Wszystko rozbija się jak zwykle o cenę. Czarny surowiec z naszego kraju kosztuje 250 złotych za tonę, a ten sprowadzany zza wschodniej granicy – 200. Zwłaszcza mniejsze elektrownie wybierają węgiel z zagranicy.
Z tego powodu od stycznia do maja tego roku nad Wisłę sprowadzono ponad 3 miliony ton węgla – w analogicznym okresie w 2015 roku było to 2,8 miliona ton. Takie wyniki przedstawił analityk Jerzy Galęba z przedsiębiorstwa górniczego Węglokoks.
Od 2011 roku import tego materiału do Polski spadł – z 15 milionów ton do 8,2 milionów w zeszłym roku. Ale przy produkcji rzędu 72 milionów ton w naszym kraj jest to nadal istotny procent, podkreśla portal.

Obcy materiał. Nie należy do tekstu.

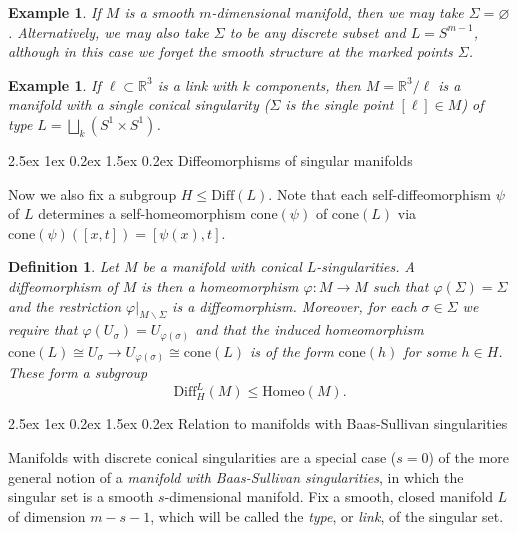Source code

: \documentclass[reqno,a4paper]{article}
\makeatletter
\numberwithin{equation}{section}
\theoremstyle{italicised}
\theoremstyle{upright}
\newtheorem{defn}[thm]{Definition}
\newtheorem{eg}[thm]{Example}
\theoremstyle{italicised-restate}
\renewcommand*{\subsection}{\@startsection{subsection}{2}{\z@}%
	{2.5ex \@plus 1ex \@minus 0.2ex}%
	{1.5ex \@plus 0.2ex}%
	{\normalfont\normalsize\bfseries}}
\newcommand{\bR}{\mathbb{R}}
\renewcommand{\leq}{\leqslant}
\makeatother
\begin{document}
\begin{eg}
If $M$ is a smooth $m$-dimensional manifold, then we may take $\Sigma = \varnothing$. Alternatively, we may also take $\Sigma$ to be any discrete subset and $L = S^{m-1}$, although in this case we forget the smooth structure at the marked points $\Sigma$.
\end{eg}

\begin{eg}
If $\ell \subset \bR^3$ is a link with $k$ components, then $M = \bR^3 / \ell$ is a manifold with a single conical singularity ($\Sigma$ is the single point $[\ell] \in M$) of type $L = \bigsqcup_k (S^1 \times S^1)$.
\end{eg}


\subsection{Diffeomorphisms of singular manifolds}\label{ss:diff-singular}


Now we also fix a subgroup $H \leq \mathrm{Diff}(L)$. Note that each self-diffeomorphism $\psi$ of $L$ determines a self-homeomorphism $\mathrm{cone}(\psi)$ of $\mathrm{cone}(L)$ via $\mathrm{cone}(\psi)([x,t]) = [\psi(x),t]$.

\begin{defn}\label{d:diff-manifold-with-conical-sing}
Let $M$ be a manifold with conical $L$-singularities. A \emph{diffeomorphism} of $M$ is then a homeomorphism $\varphi \colon M \to M$ such that $\varphi(\Sigma) = \Sigma$ and the restriction $\varphi|_{M \smallsetminus \Sigma}$ is a diffeomorphism. Moreover, for each $\sigma \in \Sigma$ we require that $\varphi(U_\sigma) = U_{\varphi(\sigma)}$ and that the induced homeomorphism $\mathrm{cone}(L) \cong U_\sigma \to U_{\varphi(\sigma)} \cong \mathrm{cone}(L)$ is of the form $\mathrm{cone}(h)$ for some $h \in H$. These form a subgroup
\[
\mathrm{Diff}^L_H(M) \leq \mathrm{Homeo}(M).
\]
\end{defn}


\subsection{Relation to manifolds with Baas-Sullivan singularities}\label{ss:BS-singularities}


Manifolds with discrete conical singularities are a special case ($s=0$) of the more general notion of a \emph{manifold with Baas-Sullivan singularities}, in which the singular set is a smooth $s$-dimensional manifold. Fix a smooth, closed manifold $L$ of dimension $m-s-1$, which will be called the \emph{type}, or \emph{link}, of the singular set.
\end{document}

Głównymi odbiorcami węglą są pośrednicy, którzy sprzedają go dalej ciepłowniom i gospodarstwom domowym. Sprowadzany z Rosji oraz importowany zza morza trafia zazwyczaj na ścianę wschodnią i Pomorze, a południe kraje ogrzewa się surowcem z Czech.
Ministerstwo energii planuje przeciwdziałać importowi poprzez nałożenie dodatkowych opłat za węgiel spoza Unii Europejskiej. Jest jednak pewna przeszkoda – Komisja Europejska musi zostać oficjalnie powiadomiona o takiej opłacie.